Nothing but the pictures gets dropped; retype every entry exactly.

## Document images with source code
---------------

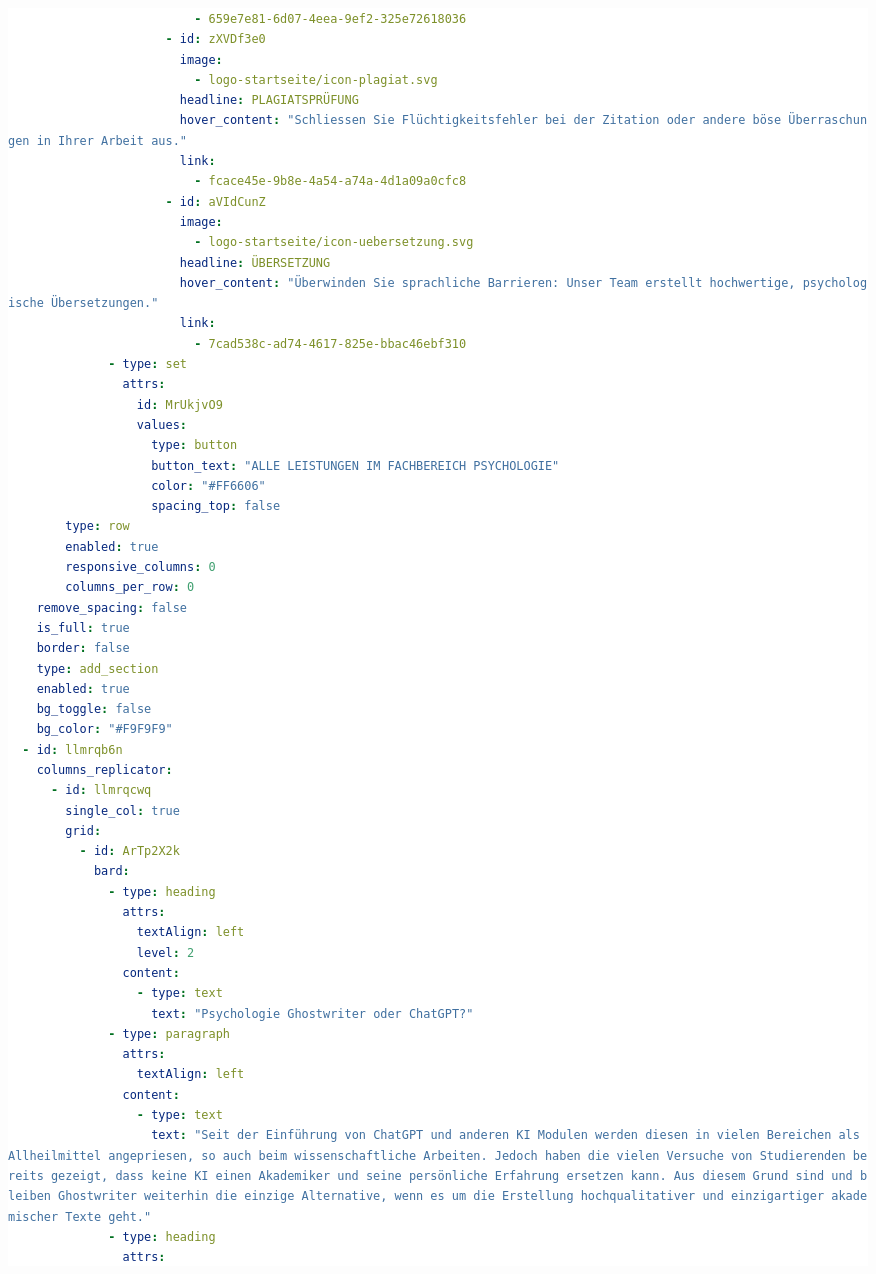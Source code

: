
 ```yaml
                          - 659e7e81-6d07-4eea-9ef2-325e72618036
                      - id: zXVDf3e0
                        image:
                          - logo-startseite/icon-plagiat.svg
                        headline: PLAGIATSPRÜFUNG
                        hover_content: "Schliessen Sie Flüchtigkeitsfehler bei der Zitation oder andere böse Überraschungen in Ihrer Arbeit aus."
                        link:
                          - fcace45e-9b8e-4a54-a74a-4d1a09a0cfc8
                      - id: aVIdCunZ
                        image:
                          - logo-startseite/icon-uebersetzung.svg
                        headline: ÜBERSETZUNG
                        hover_content: "Überwinden Sie sprachliche Barrieren: Unser Team erstellt hochwertige, psychologische Übersetzungen."
                        link:
                          - 7cad538c-ad74-4617-825e-bbac46ebf310
              - type: set
                attrs:
                  id: MrUkjvO9
                  values:
                    type: button
                    button_text: "ALLE LEISTUNGEN IM FACHBEREICH PSYCHOLOGIE"
                    color: "#FF6606"
                    spacing_top: false
        type: row
        enabled: true
        responsive_columns: 0
        columns_per_row: 0
    remove_spacing: false
    is_full: true
    border: false
    type: add_section
    enabled: true
    bg_toggle: false
    bg_color: "#F9F9F9"
  - id: llmrqb6n
    columns_replicator:
      - id: llmrqcwq
        single_col: true
        grid:
          - id: ArTp2X2k
            bard:
              - type: heading
                attrs:
                  textAlign: left
                  level: 2
                content:
                  - type: text
                    text: "Psychologie Ghostwriter oder ChatGPT?"
              - type: paragraph
                attrs:
                  textAlign: left
                content:
                  - type: text
                    text: "Seit der Einführung von ChatGPT und anderen KI Modulen werden diesen in vielen Bereichen als Allheilmittel angepriesen, so auch beim wissenschaftliche Arbeiten. Jedoch haben die vielen Versuche von Studierenden bereits gezeigt, dass keine KI einen Akademiker und seine persönliche Erfahrung ersetzen kann. Aus diesem Grund sind und bleiben Ghostwriter weiterhin die einzige Alternative, wenn es um die Erstellung hochqualitativer und einzigartiger akademischer Texte geht."
              - type: heading
                attrs:
```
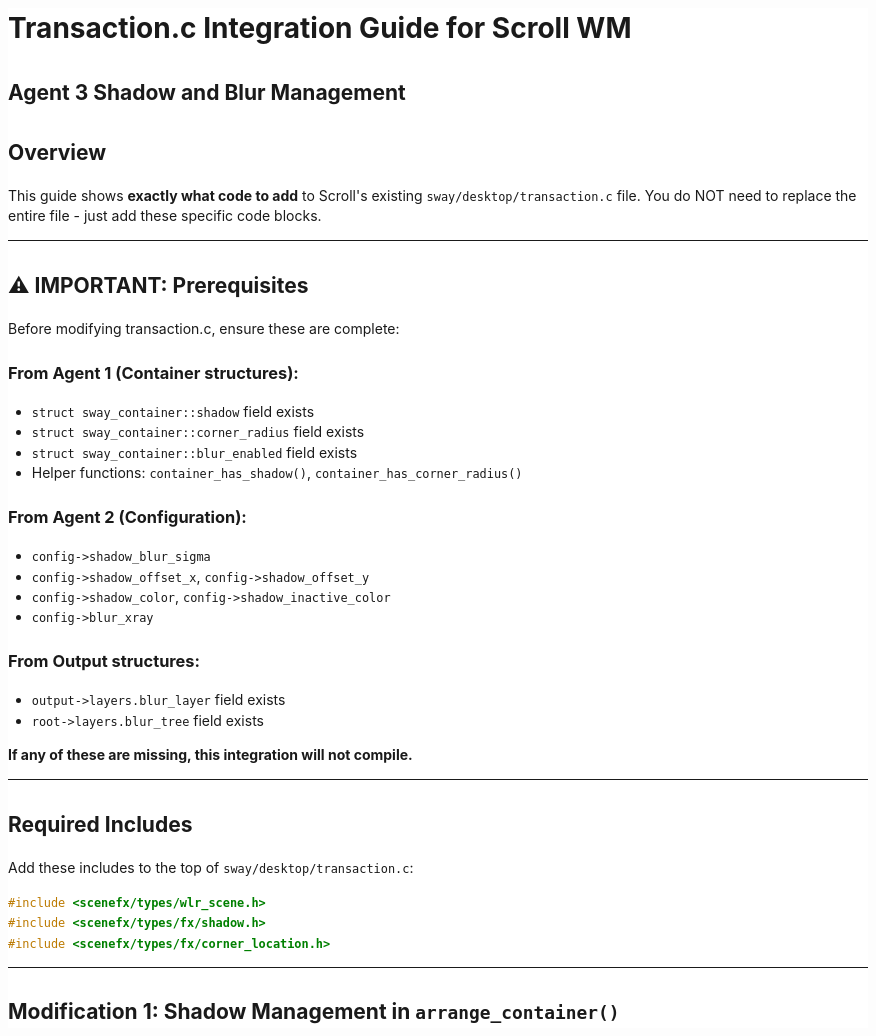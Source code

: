 # Transaction.c Integration Guide for Scroll WM
## Agent 3 Shadow and Blur Management

## Overview
This guide shows **exactly what code to add** to Scroll's existing `sway/desktop/transaction.c` file. You do NOT need to replace the entire file - just add these specific code blocks.

---

## ⚠️ IMPORTANT: Prerequisites

Before modifying transaction.c, ensure these are complete:

### From Agent 1 (Container structures):
- `struct sway_container::shadow` field exists
- `struct sway_container::corner_radius` field exists  
- `struct sway_container::blur_enabled` field exists
- Helper functions: `container_has_shadow()`, `container_has_corner_radius()`

### From Agent 2 (Configuration):
- `config->shadow_blur_sigma`
- `config->shadow_offset_x`, `config->shadow_offset_y`
- `config->shadow_color`, `config->shadow_inactive_color`
- `config->blur_xray`

### From Output structures:
- `output->layers.blur_layer` field exists
- `root->layers.blur_tree` field exists

**If any of these are missing, this integration will not compile.**

---

## Required Includes

Add these includes to the top of `sway/desktop/transaction.c`:

```c
#include <scenefx/types/wlr_scene.h>
#include <scenefx/types/fx/shadow.h>
#include <scenefx/types/fx/corner_location.h>
```

---

## Modification 1: Shadow Management in `arrange_container()`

---------------

## Written answer
Source code

:
 ```yaml
                          - 659e7e81-6d07-4eea-9ef2-325e72618036
                      - id: zXVDf3e0
                        image:
                          - logo-startseite/icon-plagiat.svg
                        headline: PLAGIATSPRÜFUNG
                        hover_content: "Schliessen Sie Flüchtigkeitsfehler bei der Zitation oder andere böse Überraschungen in Ihrer Arbeit aus."
                        link:
                          - fcace45e-9b8e-4a54-a74a-4d1a09a0cfc8
                      - id: aVIdCunZ
                        image:
                          - logo-startseite/icon-uebersetzung.svg
                        headline: ÜBERSETZUNG
                        hover_content: "Überwinden Sie sprachliche Barrieren: Unser Team erstellt hochwertige, psychologische Übersetzungen."
                        link:
                          - 7cad538c-ad74-4617-825e-bbac46ebf310
              - type: set
                attrs:
                  id: MrUkjvO9
                  values:
                    type: button
                    button_text: "ALLE LEISTUNGEN IM FACHBEREICH PSYCHOLOGIE"
                    color: "#FF6606"
                    spacing_top: false
        type: row
        enabled: true
        responsive_columns: 0
        columns_per_row: 0
    remove_spacing: false
    is_full: true
    border: false
    type: add_section
    enabled: true
    bg_toggle: false
    bg_color: "#F9F9F9"
  - id: llmrqb6n
    columns_replicator:
      - id: llmrqcwq
        single_col: true
        grid:
          - id: ArTp2X2k
            bard:
              - type: heading
                attrs:
                  textAlign: left
                  level: 2
                content:
                  - type: text
                    text: "Psychologie Ghostwriter oder ChatGPT?"
              - type: paragraph
                attrs:
                  textAlign: left
                content:
                  - type: text
                    text: "Seit der Einführung von ChatGPT und anderen KI Modulen werden diesen in vielen Bereichen als Allheilmittel angepriesen, so auch beim wissenschaftliche Arbeiten. Jedoch haben die vielen Versuche von Studierenden bereits gezeigt, dass keine KI einen Akademiker und seine persönliche Erfahrung ersetzen kann. Aus diesem Grund sind und bleiben Ghostwriter weiterhin die einzige Alternative, wenn es um die Erstellung hochqualitativer und einzigartiger akademischer Texte geht."
              - type: heading
                attrs:
```
Source code

: # Transaction.c Integration Guide for Scroll WM
## Agent 3 Shadow and Blur Management

## Overview
This guide shows **exactly what code to add** to Scroll's existing `sway/desktop/transaction.c` file. You do NOT need to replace the entire file - just add these specific code blocks.

---

## ⚠️ IMPORTANT: Prerequisites

Before modifying transaction.c, ensure these are complete:

### From Agent 1 (Container structures):
- `struct sway_container::shadow` field exists
- `struct sway_container::corner_radius` field exists  
- `struct sway_container::blur_enabled` field exists
- Helper functions: `container_has_shadow()`, `container_has_corner_radius()`

### From Agent 2 (Configuration):
- `config->shadow_blur_sigma`
- `config->shadow_offset_x`, `config->shadow_offset_y`
- `config->shadow_color`, `config->shadow_inactive_color`
- `config->blur_xray`

### From Output structures:
- `output->layers.blur_layer` field exists
- `root->layers.blur_tree` field exists

**If any of these are missing, this integration will not compile.**

---

## Required Includes

Add these includes to the top of `sway/desktop/transaction.c`:

```c
#include <scenefx/types/wlr_scene.h>
#include <scenefx/types/fx/shadow.h>
#include <scenefx/types/fx/corner_location.h>
```

---

## Modification 1: Shadow Management in `arrange_container()`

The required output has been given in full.